**ABOUT THIS EXERCISE**
Transcribe the records word for word, beginning with the first line and ending with the line that contains "官方后来出的那张（仙剑奇侠传"; include nothing else.

[Collection entries]
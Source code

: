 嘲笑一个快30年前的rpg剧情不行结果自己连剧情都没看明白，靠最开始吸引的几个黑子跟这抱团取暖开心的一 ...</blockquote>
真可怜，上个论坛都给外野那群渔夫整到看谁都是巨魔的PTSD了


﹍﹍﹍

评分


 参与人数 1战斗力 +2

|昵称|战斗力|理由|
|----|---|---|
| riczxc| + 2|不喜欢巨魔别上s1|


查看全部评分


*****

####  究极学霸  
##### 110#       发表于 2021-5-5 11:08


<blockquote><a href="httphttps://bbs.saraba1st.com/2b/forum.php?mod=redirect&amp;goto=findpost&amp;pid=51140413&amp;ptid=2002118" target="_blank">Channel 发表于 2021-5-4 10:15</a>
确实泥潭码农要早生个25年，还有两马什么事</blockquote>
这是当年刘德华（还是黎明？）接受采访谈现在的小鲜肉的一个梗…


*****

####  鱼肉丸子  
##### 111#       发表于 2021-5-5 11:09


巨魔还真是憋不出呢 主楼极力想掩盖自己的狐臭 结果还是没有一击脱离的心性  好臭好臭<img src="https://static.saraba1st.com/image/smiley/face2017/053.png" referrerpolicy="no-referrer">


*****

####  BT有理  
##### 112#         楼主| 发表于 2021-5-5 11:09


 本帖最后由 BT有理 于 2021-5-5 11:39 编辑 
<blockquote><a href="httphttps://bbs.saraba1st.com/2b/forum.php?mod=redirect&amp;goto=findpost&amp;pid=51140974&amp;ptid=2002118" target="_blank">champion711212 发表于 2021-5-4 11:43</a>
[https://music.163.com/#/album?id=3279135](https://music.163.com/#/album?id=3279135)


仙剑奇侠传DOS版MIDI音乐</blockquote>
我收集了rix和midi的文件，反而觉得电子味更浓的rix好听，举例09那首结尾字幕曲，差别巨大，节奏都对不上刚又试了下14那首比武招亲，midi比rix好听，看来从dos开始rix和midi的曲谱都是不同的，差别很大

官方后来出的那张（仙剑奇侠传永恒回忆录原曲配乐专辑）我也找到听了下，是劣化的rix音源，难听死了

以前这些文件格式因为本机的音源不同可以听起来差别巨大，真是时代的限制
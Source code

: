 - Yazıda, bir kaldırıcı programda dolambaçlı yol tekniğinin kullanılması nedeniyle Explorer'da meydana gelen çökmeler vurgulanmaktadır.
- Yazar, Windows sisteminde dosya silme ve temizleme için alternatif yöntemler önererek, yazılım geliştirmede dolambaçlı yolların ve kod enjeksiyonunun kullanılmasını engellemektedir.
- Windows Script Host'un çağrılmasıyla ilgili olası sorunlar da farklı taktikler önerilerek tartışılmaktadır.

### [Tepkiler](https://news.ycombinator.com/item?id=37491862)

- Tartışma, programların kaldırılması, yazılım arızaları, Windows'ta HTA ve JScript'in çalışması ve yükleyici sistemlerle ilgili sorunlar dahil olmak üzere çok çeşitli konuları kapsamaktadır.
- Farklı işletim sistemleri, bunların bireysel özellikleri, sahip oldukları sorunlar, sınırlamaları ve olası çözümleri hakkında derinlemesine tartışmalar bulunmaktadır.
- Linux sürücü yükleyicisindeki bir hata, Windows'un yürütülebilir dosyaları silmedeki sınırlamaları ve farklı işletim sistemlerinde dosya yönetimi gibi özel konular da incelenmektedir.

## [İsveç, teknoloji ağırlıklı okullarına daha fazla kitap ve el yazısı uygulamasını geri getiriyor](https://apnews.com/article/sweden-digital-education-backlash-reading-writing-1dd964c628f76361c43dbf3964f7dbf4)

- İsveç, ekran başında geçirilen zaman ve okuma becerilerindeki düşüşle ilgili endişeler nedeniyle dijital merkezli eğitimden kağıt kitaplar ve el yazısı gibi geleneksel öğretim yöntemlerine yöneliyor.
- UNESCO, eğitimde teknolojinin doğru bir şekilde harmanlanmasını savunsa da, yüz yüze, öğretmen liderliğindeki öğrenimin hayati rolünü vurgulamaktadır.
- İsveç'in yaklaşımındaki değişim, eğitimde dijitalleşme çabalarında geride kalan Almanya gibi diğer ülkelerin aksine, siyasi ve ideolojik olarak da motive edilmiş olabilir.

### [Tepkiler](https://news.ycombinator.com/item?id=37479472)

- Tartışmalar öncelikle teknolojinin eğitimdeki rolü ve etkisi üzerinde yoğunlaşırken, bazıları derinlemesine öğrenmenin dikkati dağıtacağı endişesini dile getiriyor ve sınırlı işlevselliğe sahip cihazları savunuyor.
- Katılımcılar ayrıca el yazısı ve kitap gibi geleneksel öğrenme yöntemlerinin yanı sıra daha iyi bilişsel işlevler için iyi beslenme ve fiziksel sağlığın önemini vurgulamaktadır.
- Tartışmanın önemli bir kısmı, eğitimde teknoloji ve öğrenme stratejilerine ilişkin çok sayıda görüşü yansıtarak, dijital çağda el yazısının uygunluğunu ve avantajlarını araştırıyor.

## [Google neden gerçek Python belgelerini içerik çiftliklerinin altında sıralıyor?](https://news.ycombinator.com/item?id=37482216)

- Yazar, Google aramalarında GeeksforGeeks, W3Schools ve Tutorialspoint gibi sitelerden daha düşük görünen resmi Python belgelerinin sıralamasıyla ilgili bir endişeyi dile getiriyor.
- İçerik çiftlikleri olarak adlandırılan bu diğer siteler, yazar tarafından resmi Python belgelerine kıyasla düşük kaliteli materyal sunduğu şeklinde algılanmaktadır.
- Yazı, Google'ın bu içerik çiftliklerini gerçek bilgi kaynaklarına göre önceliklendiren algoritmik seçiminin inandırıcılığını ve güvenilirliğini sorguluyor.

**TASK RESULT**
Source code

: 嘲笑一个快30年前的rpg剧情不行结果自己连剧情都没看明白，靠最开始吸引的几个黑子跟这抱团取暖开心的一 ...</blockquote>
真可怜，上个论坛都给外野那群渔夫整到看谁都是巨魔的PTSD了


﹍﹍﹍

评分


 参与人数 1战斗力 +2

|昵称|战斗力|理由|
|----|---|---|
| riczxc| + 2|不喜欢巨魔别上s1|


查看全部评分


*****

####  究极学霸  
##### 110#       发表于 2021-5-5 11:08


<blockquote><a href="httphttps://bbs.saraba1st.com/2b/forum.php?mod=redirect&amp;goto=findpost&amp;pid=51140413&amp;ptid=2002118" target="_blank">Channel 发表于 2021-5-4 10:15</a>
确实泥潭码农要早生个25年，还有两马什么事</blockquote>
这是当年刘德华（还是黎明？）接受采访谈现在的小鲜肉的一个梗…


*****

####  鱼肉丸子  
##### 111#       发表于 2021-5-5 11:09


巨魔还真是憋不出呢 主楼极力想掩盖自己的狐臭 结果还是没有一击脱离的心性  好臭好臭<img src="https://static.saraba1st.com/image/smiley/face2017/053.png" referrerpolicy="no-referrer">


*****

####  BT有理  
##### 112#         楼主| 发表于 2021-5-5 11:09


 本帖最后由 BT有理 于 2021-5-5 11:39 编辑 
<blockquote><a href="httphttps://bbs.saraba1st.com/2b/forum.php?mod=redirect&amp;goto=findpost&amp;pid=51140974&amp;ptid=2002118" target="_blank">champion711212 发表于 2021-5-4 11:43</a>
[https://music.163.com/#/album?id=3279135](https://music.163.com/#/album?id=3279135)


仙剑奇侠传DOS版MIDI音乐</blockquote>
我收集了rix和midi的文件，反而觉得电子味更浓的rix好听，举例09那首结尾字幕曲，差别巨大，节奏都对不上刚又试了下14那首比武招亲，midi比rix好听，看来从dos开始rix和midi的曲谱都是不同的，差别很大

官方后来出的那张（仙剑奇侠传永恒回忆录原曲配乐专辑）我也找到听了下，是劣化的rix音源，难听死了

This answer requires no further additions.